## Problem to solve
In the entries below, identify every line with the string "その結果に応じたスナップショットが適宜作成されます" and copy it.
___ Records supplied ___
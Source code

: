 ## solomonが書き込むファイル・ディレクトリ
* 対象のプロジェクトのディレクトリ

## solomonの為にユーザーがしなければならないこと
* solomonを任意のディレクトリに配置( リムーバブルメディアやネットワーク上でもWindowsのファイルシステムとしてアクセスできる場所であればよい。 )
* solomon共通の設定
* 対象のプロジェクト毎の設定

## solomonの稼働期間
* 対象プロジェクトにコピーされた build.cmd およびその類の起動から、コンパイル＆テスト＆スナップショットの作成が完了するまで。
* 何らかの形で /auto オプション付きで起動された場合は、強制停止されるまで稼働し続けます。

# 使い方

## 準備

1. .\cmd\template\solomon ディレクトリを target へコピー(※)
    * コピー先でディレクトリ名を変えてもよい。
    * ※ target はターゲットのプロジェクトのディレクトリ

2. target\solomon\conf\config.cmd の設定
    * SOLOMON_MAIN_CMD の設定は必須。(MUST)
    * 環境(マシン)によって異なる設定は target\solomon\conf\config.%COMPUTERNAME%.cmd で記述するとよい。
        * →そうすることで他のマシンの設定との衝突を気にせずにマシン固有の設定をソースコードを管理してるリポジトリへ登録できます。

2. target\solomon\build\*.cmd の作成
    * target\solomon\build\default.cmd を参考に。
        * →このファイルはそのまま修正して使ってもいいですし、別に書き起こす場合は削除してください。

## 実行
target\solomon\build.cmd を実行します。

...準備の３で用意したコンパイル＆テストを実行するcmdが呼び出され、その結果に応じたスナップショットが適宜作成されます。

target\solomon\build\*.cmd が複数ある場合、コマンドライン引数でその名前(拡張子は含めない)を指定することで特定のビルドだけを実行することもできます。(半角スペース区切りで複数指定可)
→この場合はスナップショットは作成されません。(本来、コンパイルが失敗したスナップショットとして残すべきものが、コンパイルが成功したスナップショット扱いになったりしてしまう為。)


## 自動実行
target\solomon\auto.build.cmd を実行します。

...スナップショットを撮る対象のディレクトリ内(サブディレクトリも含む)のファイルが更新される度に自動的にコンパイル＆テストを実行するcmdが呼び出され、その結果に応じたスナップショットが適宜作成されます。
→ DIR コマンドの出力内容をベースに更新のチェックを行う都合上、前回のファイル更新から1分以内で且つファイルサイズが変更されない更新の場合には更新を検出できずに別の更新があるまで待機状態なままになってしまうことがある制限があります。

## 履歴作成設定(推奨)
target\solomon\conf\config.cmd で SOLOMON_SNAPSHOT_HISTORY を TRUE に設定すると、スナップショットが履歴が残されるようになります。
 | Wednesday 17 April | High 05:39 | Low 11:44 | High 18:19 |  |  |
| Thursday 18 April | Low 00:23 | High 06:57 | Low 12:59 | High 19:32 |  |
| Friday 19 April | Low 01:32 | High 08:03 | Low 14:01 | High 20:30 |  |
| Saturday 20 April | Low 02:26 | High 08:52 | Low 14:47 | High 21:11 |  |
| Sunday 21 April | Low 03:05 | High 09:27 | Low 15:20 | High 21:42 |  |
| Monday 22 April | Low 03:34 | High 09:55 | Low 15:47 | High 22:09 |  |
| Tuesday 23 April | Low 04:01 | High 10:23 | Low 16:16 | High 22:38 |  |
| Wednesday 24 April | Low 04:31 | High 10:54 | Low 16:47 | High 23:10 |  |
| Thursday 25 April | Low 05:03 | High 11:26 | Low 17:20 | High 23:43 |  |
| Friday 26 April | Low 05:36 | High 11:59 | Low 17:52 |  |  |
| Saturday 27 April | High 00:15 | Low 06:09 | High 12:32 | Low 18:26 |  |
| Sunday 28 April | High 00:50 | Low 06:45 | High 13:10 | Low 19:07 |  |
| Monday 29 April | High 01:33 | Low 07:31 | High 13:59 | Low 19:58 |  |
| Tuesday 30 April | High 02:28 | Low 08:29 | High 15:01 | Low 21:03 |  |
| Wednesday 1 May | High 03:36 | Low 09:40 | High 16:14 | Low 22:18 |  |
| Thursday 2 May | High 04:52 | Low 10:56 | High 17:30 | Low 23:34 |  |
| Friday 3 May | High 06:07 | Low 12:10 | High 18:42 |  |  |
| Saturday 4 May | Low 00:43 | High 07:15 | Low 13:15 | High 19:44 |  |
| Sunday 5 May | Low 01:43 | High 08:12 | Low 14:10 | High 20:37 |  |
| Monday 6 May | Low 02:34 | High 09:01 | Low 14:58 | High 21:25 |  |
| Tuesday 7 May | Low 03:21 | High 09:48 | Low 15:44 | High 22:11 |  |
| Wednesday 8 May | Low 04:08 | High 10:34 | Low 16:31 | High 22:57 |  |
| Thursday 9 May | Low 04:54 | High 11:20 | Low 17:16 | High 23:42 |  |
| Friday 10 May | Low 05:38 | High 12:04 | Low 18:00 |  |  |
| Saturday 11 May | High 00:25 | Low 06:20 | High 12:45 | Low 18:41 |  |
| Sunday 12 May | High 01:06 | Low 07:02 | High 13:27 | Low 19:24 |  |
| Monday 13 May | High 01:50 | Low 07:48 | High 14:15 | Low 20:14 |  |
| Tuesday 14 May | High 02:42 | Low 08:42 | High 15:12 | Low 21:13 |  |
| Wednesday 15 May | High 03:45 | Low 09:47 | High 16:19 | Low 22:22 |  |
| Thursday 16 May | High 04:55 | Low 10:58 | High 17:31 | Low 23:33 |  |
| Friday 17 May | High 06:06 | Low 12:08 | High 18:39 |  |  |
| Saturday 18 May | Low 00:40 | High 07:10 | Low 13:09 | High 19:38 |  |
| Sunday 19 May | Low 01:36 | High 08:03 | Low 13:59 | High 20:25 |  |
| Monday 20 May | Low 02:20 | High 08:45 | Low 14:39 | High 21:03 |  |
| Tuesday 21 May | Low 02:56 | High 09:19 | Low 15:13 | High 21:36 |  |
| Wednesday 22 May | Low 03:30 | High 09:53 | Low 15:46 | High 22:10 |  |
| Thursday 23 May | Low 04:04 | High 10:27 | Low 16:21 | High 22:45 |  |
___
## Answer for the task
...準備の３で用意したコンパイル＆テストを実行するcmdが呼び出され、その結果に応じたスナップショットが適宜作成されます。
...スナップショットを撮る対象のディレクトリ内(サブディレクトリも含む)のファイルが更新される度に自動的にコンパイル＆テストを実行するcmdが呼び出され、その結果に応じたスナップショットが適宜作成されます。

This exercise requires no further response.